Leadership
e governance
nelle comunità
associative
-di
Alessandro Bruni e Andrea Gandini
Nelle
comunità associative, dopo le prime fasi di avvio istituzionale, nasce il
problema organizzativo e della direzione, ovvero chi determina cosa c'è da fare
e come governare l'operatività. Solitamente questa fase di sviluppo nasce
dall'opera di un leader ideologico o spirituale che determina il collante dei
fini da perseguire, ma questo solitamente non basta a rendere funzionale una
associazione di volontari.
Nella
fase costitutiva seguente, al leader ideologico si affiancano più persone con
compiti operativi quali l'amministratore e da più persone che si fanno carico
di attività specifiche.

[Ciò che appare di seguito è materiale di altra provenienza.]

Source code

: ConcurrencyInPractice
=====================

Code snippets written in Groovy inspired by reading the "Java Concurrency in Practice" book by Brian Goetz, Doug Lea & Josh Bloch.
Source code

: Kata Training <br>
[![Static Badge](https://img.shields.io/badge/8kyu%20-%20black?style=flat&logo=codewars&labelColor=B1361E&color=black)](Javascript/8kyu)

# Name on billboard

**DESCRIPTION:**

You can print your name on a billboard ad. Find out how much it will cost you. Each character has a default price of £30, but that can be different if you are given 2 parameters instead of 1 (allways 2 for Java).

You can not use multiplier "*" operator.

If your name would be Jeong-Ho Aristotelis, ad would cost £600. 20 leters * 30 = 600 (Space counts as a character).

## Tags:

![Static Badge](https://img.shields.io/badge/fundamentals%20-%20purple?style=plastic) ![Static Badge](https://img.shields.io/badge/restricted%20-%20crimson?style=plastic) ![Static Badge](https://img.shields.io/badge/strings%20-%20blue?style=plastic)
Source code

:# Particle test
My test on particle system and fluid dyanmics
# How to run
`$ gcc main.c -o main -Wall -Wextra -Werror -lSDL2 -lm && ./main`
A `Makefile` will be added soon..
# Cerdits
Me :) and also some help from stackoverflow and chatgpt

Costoro si trovano nella situazione complessa di
mantenere i fini ideologici di base e al contempo di esprimere l'operatività
con una efficienza che permetta la sopravvivenza dell'associazione.
Costoro,
che chiameremo collaboratori o soci attivi, dipendono direttamente dal
Presidente o dal Direttore e svolgono un'attività di rilevante importanza ai
fini dello sviluppo e dell'attuazione degli obiettivi dell'associazione. In una
fase ancora successiva, a questi si affiancano altre persone con compiti via
via più operativi che vanno a costituire il team di gestione dell'associazione.
Bisogna
chiarire che Presidente, Direttore amministrativo, soci attivi e team di
gestione sono tutti volontari e operano tutti in regime di "primi tra
pari". Questo significa che in una associazione di volontari non può
esistere un “capo” così come è conosciuto in una azienda dove esiste una
precisa gerarchia di ruolo prima ancora che di competenza. Lo staff aziendale è
strutturato con l'unico fine di far aumentare il profitto o il fatturato
dell'impresa. Se il team operativo riesce nell'intento, viene confermato, se
non ci riesce viene sostituito. Questa logica può essere applicata nelle
comunità di volontariato? No, ovviamente.
Infatti,
diversamente dalle imprese, nelle associazioni di volontariato il fine è legato
a diversi fattori: riconoscimento dell'idea motivante, riconoscimento
nell'ambito sociale, capacità di attrarre per motivi ideologici, capacità di
attrarre per azioni concrete svolte nel conteso sociale, capacità di aumentare
il numero dei soci. Ciascuna di queste attività ha necessità di un referente
che sommi adesione ideale a competenze operative specifiche. Due qualità senza
le quali il lavoro associativo non può progredire. Deviare dai fini significa
snaturare l'associazione, essere incompetenti significa portarla al disastro.
Di
qui la domanda: i collaboratori di una associazione volontaria devono agire
come leader o come capo? La risposta è molto semplice: devono agire come leader
per riconosciuta competenza specifica soprattutto perché i soci sono tutti
volontari e non operano per fini di lucro (quindi non hanno un fine
esistenziale di sopravvivenza). Questo modello, ovvio in teoria, non è facile
da costruire poiché tra i volontari, per loro cultura personale, alcuni
vorrebbero avere la “comodità” di un capo che ordina (attività volontaria
passiva, senza troppo coinvolgimento decisionale), altri vorrebbero avere
“empatia” da un leader che coinvolge ed istruisce (attività volontaria attiva
che vuole impegno emotivo). I soci più attivi nella gestione di una
associazione di volontariato devono essere capaci di soddisfare entrambe le
esigenze con il giusto mix di competenza, qualità operativa pratica su come si
fanno le cose, qualità relazionali sociali e umane e qualità creative-ideative. Eventuali forme di nepotismo e/o di autoreferenza danneggiano la qualità delle relazioni e delle stesse associazioni.
Organizzare
e guidare un gruppo di volontari non è certo impresa facile, mancando qualsiasi
relazione gerarchica e dove ciascuno vale uno per definizione. La differenza di
ruolo la fa solo la competenza e la responsabilità. Ogni volontario ha il
proprio carattere, le proprie abilità e le proprie motivazioni di appartenenza.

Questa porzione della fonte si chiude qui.